A pure JS implementation of the Rapid Automated Keyword Extraction (RAKE) algorithm. Put in any text corpus, get back a bunch of keyphrases and keywords.
- english
- german
- spanish
- italian
- dutch
- portugese
- swedish
More languages are fairly easy to add, see the stoplist module for details.
Without any further options:
import rake from 'rake-js'
const myKeywords = rake(someTextContent) // ['keyword1, ...]
When the language is known in advance (faster execution):
import rake from 'rake-js'
const myKeywords = rake(someTextContent, { language: 'english' })
When the corpus is divided by something other than whitespace (eg: ;
):
import rake from 'rake-js'
const myKeywords = rake(someTextContent, { delimiters: [';+'] })
This algorithm is fast, compared with other approaches like TextRank. The results are surprisingly good for a cross-language algorithm, and the truly relevant keywords / phrases are included in the result in most cases. For more details about the RAKE algorithm, read the original paper.

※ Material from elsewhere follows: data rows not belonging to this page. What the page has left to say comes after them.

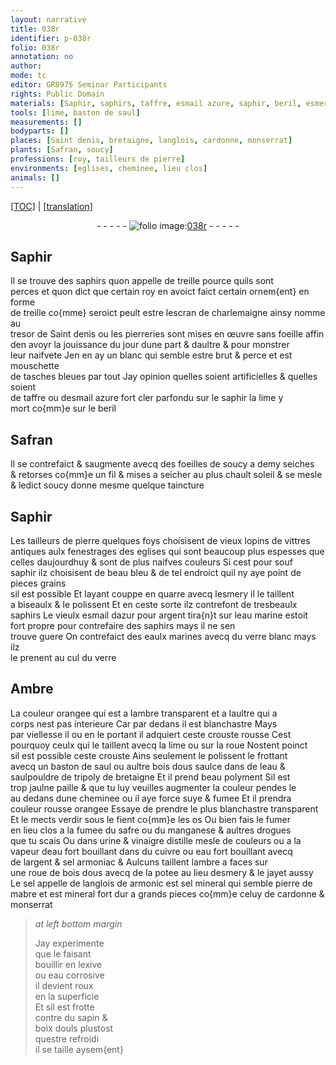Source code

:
 ```yaml
---
layout: narrative
title: 038r
identifier: p-038r
folio: 038r
annotation: no
author:
mode: tc
editor: GR8975 Seminar Participants
rights: Public Domain
materials: [Saphir, saphirs, taffre, esmail azure, saphir, beril, esmery, esmail, argent, eaulx marines, verre blanc, Ambre, ambre, saul, bois dous, eau, tripoly de bretaigne, suye, safre, manganese, urine, vinaigre distille, eau fort, cuivre, sel armoniac, potee, jayet, sel mineral, pierre de mabre, lexive, eau corrosive, sapin, boix douls]
tools: [lime, baston de saul]
measurements: []
bodyparts: []
places: [Saint denis, bretaigne, langlois, cardonne, monserrat]
plants: [Safran, soucy]
professions: [roy, tailleurs de pierre]
environments: [eglises, cheminee, lieu clos]
animals: []
---
```


<p><a href="{{ site.baseurl }}/diplomatic/">[TOC]</a> | <a href="{{ site.baseurl }}/texts/p-038r_tl/">[translation]</a></p><div class="folio" align="center">- - - - - <a href="http://gallica.bnf.fr/ark:/12148/btv1b10500001g/f81.image" target="_blank"><img src="https://cu-mkp.github.io/2017-workshop-edition/assets/photo-icon.png" alt="folio image: " style="display:inline-block; margin-bottom:-3px;"/>038r</a> - - - - - </div>  
  

## <span class="m">Saphir</span>

 
Il se trouve des <span class="m">saphirs</span> quon appelle de treille pource quils sont<br/> perces et quon dict que certain <span class="pro">roy</span> en avoict faict certain ornem{ent} en forme<br/> de treille co{mme} seroict peult estre lescran de <span class="pn">charlemaigne</span> ainsy nomme au<br/> tresor de <span class="pl">Saint denis</span> ou les pierreries sont mises en œuvre sans foeille affin<br/> den avoyr la jouissance du jour dune part & daultre & pour monstrer<br/> leur naifvete Jen en ay un blanc qui semble estre brut & perce et est mouschette<br/> de tasches bleues par tout Jay opinion quelles soient artificielles & quelles soient <br/> de <span class="m">taffre</span> ou d<span class="m">esmail azure</span> fort cler parfondu sur le <span class="m">saphir</span> <span class="add"> la <span class="tl">lime</span> y<br/> mort co{mm}e sur le <span class="m">beril</span></span>

 
  

## <span class="pa">Safran</span>

 
Il se contrefaict & saugmente avecq des foeilles de <span class="pa">soucy</span> a demy seiches<br/> & retorses co{mm}e un fil & mises a seicher au plus chault soleil & se mesle<br/> & ledict <span class="pa">soucy</span> donne mesme quelque taincture

 
  

## <span class="m">Saphir</span>

 
Les <span class="pro">tailleurs de pierre</span> quelques foys choisisent de vieux lopins de vittres<br/> antiques aulx fenestrages des <span class="env">eglises</span> qui sont beaucoup plus espesses que<br/> celles daujourdhuy & sont de plus naifves couleurs Si cest pour <span class="del">souf</span><br/> <span class="m">saphir</span> ilz choisisent de beau bleu & de tel endroict quil ny aye point de <span class="del">pieces</span> <span class="add">grains</span><br/> sil est possible Et layant couppe en quarre avecq l<span class="m">esmery</span> il le taillent<br/> a biseaulx & le polissent Et en ceste sorte ilz contrefont de tresbeaulx<br/> <span class="m">saphirs</span> Le vieulx <span class="m">esmail</span> dazur pour <span class="m">argent</span> tira{n}t sur leau marine estoit<br/> fort propre pour contrefaire des <span class="m">saphirs</span> mays il ne sen<br/> trouve guere On contrefaict des <span class="m">eaulx marines</span> avecq du <span class="m">verre blanc</span> mays ilz<br/> le prenent au cul du verre
 
 
  

## <span class="m">Ambre</span>

 
La couleur orangee qui est a l<span class="m">ambre</span> transparent et a laultre qui a<br/> corps nest pas interieure Car par dedans il est blanchastre Mays<br/> par viellesse <span class="del">il</span> ou en le portant il adquiert ceste crouste rousse Cest<br/> pourquoy ceulx qui le taillent avecq la lime ou sur la roue Nostent poinct<br/> sil est possible ceste crouste Ains seulement le polissent le frottant<br/> avecq un <span class="tl">baston de <span class="m">saul</span></span> ou aultre <span class="m">bois dous</span> saulce dans de l<span class="m">eau</span> &<br/> saulpouldre de <span class="m">tripoly de <span class="pl">bretaigne</span></span> Et il prend beau polyment Sil est<br/> trop jaulne paille & que tu luy veuilles augmenter la couleur pendes le<br/> au dedans dune <span class="env">cheminee</span> ou il aye force <span class="m">suye</span> & fumee Et il prendra<br/> couleur rousse orangee Essaye de prendre le plus blanchastre transparent<br/> Et le mects verdir sous le fient co{mm}e les os Ou bien fais le fumer<br/> en <span class="env">lieu clos</span> a la fumee du <span class="m">safre</span> ou du <span class="m">manganese</span> & aultres drogues<br/> que tu scais Ou dans <span class="m">urine</span> & <span class="m">vinaigre distille</span> mesle de couleurs ou a la<br/> vapeur d<span class="m">eau fort</span> bouillant dans du <span class="m">cuivre</span> ou <span class="m">eau fort</span> bouillant avecq<br/> de l<span class="m">argent</span> & <span class="m">sel armoniac</span> & Aulcuns taillent l<span class="m">ambre</span> a faces sur<br/> une roue de <span class="m">bois dous</span> avecq de la <span class="m">potee</span> au lieu d<span class="m">esmery</span> & le <span class="m">jayet</span> aussy<br/> Le sel appelle de <span class="pl">langlois</span> de armonic est <span class="m">sel mineral</span> qui semble <span class="m">pierre de<br/> mabre</span> et est mineral fort dur a grands pieces co{mm}e celuy de <span class="pl">cardonne</span> &<br/> <span class="pl">monserrat</span>
 
> *at left bottom margin*
> 
> 
>   Jay experimente<br/> que le faisant<br/> bouillir en <span class="m">lexive</span><br/> ou <span class="m">eau corrosive</span><br/> il devient roux<br/> en la superficie<br/> Et sil est frotte<br/> contre du <span class="m">sapin</span> &<br/> <span class="m">boix douls</span> plustost<br/> questre refroidi<br/> il se taille aysem{ent}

There are still rough edges in the code, but I tried to translate the abstract algorithm into a solid software package, tested and typesafe. Actually I wrote this thing because I was very disappointed with all the existing solutions on NPM, and I hope this repository is easier to contribute to in the future.
- support more languages (only handful are whitelisted for now)
- duplicate keyword filtering
- check browser compatibility
LGPL-3.0.
You can use this package in all your free or commercial products without any issues, but I want bugfixes and improvements to this algorithm to flow back into the public code repository.